Hard to say how many existing radix tree users require the irq safety.
Also hard to say how many potential users (people currently using
linked lists, people using resizable arrays, etc) need irq safety.
My thinking was "make it safe by default and let people who know better
have a way to opt out", but there's definitely something to be said for
"make it fast by default and let people who need the unusual behaviour
type those extra few letters".

So, you're arguing for providing xa_store(), xa_store_irq(), xa_store_bh()
and xa_store_irqsafe()?  (at least on demand, as users come to light?)
At least the read side doesn't require any variants; everybody can use
RCU for read side protection.

("safe", not "save" because I wouldn't make the caller provide the
"flags" argument).

> > At least, not today.  One of the future plans is to allow xa_nodes to
> > be allocated from ZONE_MOVABLE.  In order to do that, we have to be
> > able to tell which lock protects any given node.  With the XArray,
> > we can find that out (xa_node->root->xa_lock); with the radix tree,
> > we don't even know what kind of lock protects the tree.
> 
> Yup, this is a prime example of why we shouldn't be creating
> external dependencies by smearing the locking context outside the XA
> structure itself. It's not a stretch to see something like a
> ZONE_MOVEABLE dependency because some other object indexed in a XA
> is stored in the same page as the xa_node that points to it, and
> both require the same xa_lock to move/update...

That is a bit of a stretch.  Christoph Lameter and I had a discussion about it
here: https://www.spinics.net/lists/linux-mm/msg122902.html

There's no situation where you need to acquire two locks in order to
free an object; you'd create odd locking dependencies between objects
if you did that (eg we already have a locking dependency between pag_ici
and perag from __xfs_inode_set_eofblocks_tag).  It'd be a pretty horrible
shrinker design where you had to get all the locks on all the objects,
regardless of what locking order the real code had.

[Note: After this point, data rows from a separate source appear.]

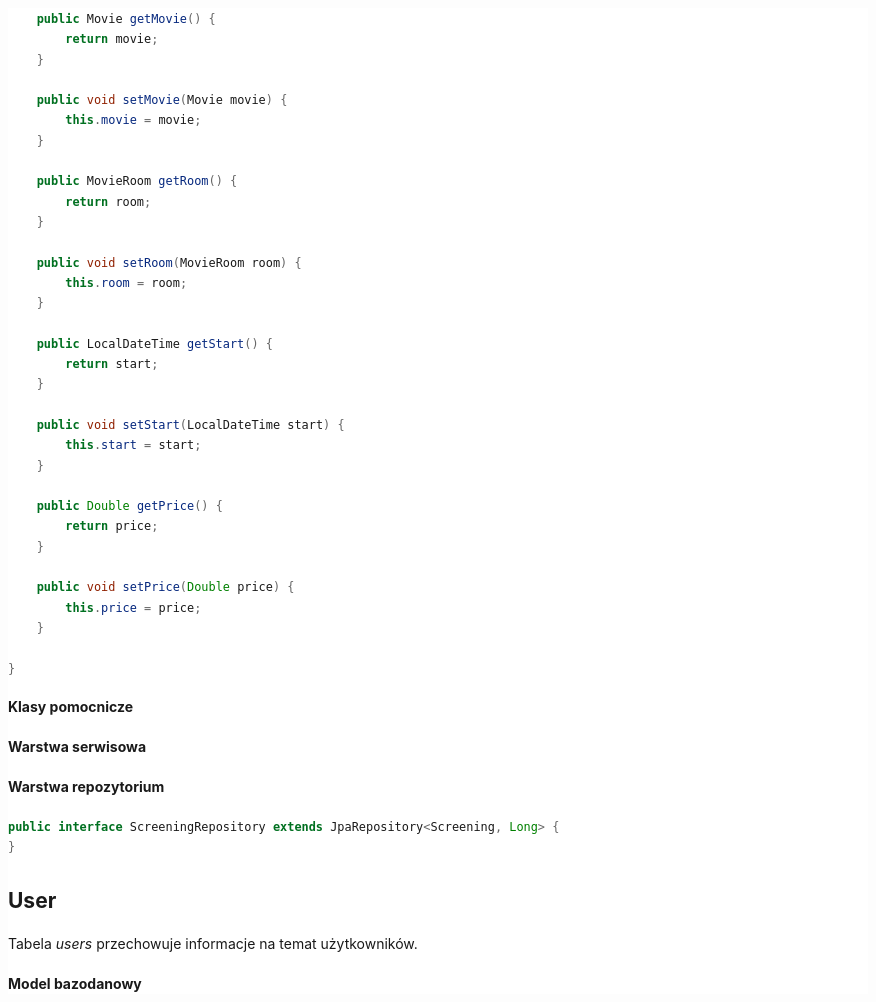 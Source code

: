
 ```java
    public Movie getMovie() {
        return movie;
    }

    public void setMovie(Movie movie) {
        this.movie = movie;
    }

    public MovieRoom getRoom() {
        return room;
    }

    public void setRoom(MovieRoom room) {
        this.room = room;
    }

    public LocalDateTime getStart() {
        return start;
    }

    public void setStart(LocalDateTime start) {
        this.start = start;
    }

    public Double getPrice() {
        return price;
    }

    public void setPrice(Double price) {
        this.price = price;
    }

}
```

#### Klasy pomocnicze

#### Warstwa serwisowa

#### Warstwa repozytorium

```java
public interface ScreeningRepository extends JpaRepository<Screening, Long> {
}
```


## User

Tabela *users* przechowuje informacje na temat użytkowników.

#### Model bazodanowy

> > There are other costs to not having a lock.  The lockdep/RCU
> > analysis done on the radix tree code is none.  Because we have
> > no idea what lock might protect any individual radix tree, we use
> > rcu_dereference_raw(), disabling lockdep's ability to protect us.
> 
> Unfortunately for you, I don't find arguments along the lines of
> "lockdep will save us" at all convincing.  lockdep already throws
> too many false positives to be useful as a tool that reliably and
> accurately points out rare, exciting, complex, intricate locking
> problems.

But it does reliably and accurately point out "dude, you forgot to take
the lock".  It's caught a number of real problems in my own testing that
you never got to see.

> That problem has not gone away - very few people who read and have
> to maintain this code understandxs all the nasty little intricacies
> of RCU lookups.  Hiding /more/ of the locking semantics from the
> programmers makes it even harder to explain why the algorithm is
> safe. If the rules are basic (e.g. all radix tree lookups use RCU
> locking) then it's easier for everyone to understand, review and
> keep the code working correctly because there's almost no scope for
> getting it wrong.

Couldn't agree more.  Using RCU is subtle, and the parts of the kernel
that use calls like radix_tree_lookup_slot() are frequently buggy,
not least because the sparse annotations were missing until I added
them recently.  That's why the XArray makes sure it has the RCU lock
for you on anything that needs it.

Not that helps you ... you need to hold the RCU lock yourself because
your data are protected by RCU.  I did wonder if you could maybe
improve performance slightly by using something like the page cache's
get_speculative, re-check scheme, but I totally understand your desire
to not make this so hard to understand.

> BTW, something else I just noticed: all the comments in XFS that
> talk about the radix trees would need updating.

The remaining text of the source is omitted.